> **TASK GOAL**
Examine each line of the data. Copy those that contain the string "mechanism".

** Opening WORKING DATA block **

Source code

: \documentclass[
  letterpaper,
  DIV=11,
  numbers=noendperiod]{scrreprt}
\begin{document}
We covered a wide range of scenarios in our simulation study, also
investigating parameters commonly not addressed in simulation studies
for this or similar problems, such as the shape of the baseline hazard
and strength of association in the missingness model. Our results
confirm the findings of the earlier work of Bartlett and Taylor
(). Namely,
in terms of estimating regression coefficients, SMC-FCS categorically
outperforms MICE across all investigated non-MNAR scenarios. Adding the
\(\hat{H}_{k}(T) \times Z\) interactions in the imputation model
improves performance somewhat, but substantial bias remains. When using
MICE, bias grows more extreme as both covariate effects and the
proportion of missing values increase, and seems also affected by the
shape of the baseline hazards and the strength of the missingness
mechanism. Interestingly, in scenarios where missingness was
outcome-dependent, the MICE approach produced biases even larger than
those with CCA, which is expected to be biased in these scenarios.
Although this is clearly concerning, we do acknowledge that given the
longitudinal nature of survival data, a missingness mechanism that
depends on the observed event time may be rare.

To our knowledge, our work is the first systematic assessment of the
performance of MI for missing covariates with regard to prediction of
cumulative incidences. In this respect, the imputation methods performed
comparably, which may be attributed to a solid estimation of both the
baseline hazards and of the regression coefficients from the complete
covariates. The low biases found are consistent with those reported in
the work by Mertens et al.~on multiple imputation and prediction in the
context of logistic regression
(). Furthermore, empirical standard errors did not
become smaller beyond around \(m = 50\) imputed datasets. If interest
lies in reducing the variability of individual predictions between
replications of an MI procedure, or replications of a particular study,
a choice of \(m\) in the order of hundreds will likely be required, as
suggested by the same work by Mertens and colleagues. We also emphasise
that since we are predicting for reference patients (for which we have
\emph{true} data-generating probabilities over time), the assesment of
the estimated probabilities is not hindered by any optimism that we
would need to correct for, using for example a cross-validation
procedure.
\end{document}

** Closing WORKING DATA block **

> **SOLUTION TO THE PROBLEM**
mechanism. Interestingly, in scenarios where missingness was
longitudinal nature of survival data, a missingness mechanism that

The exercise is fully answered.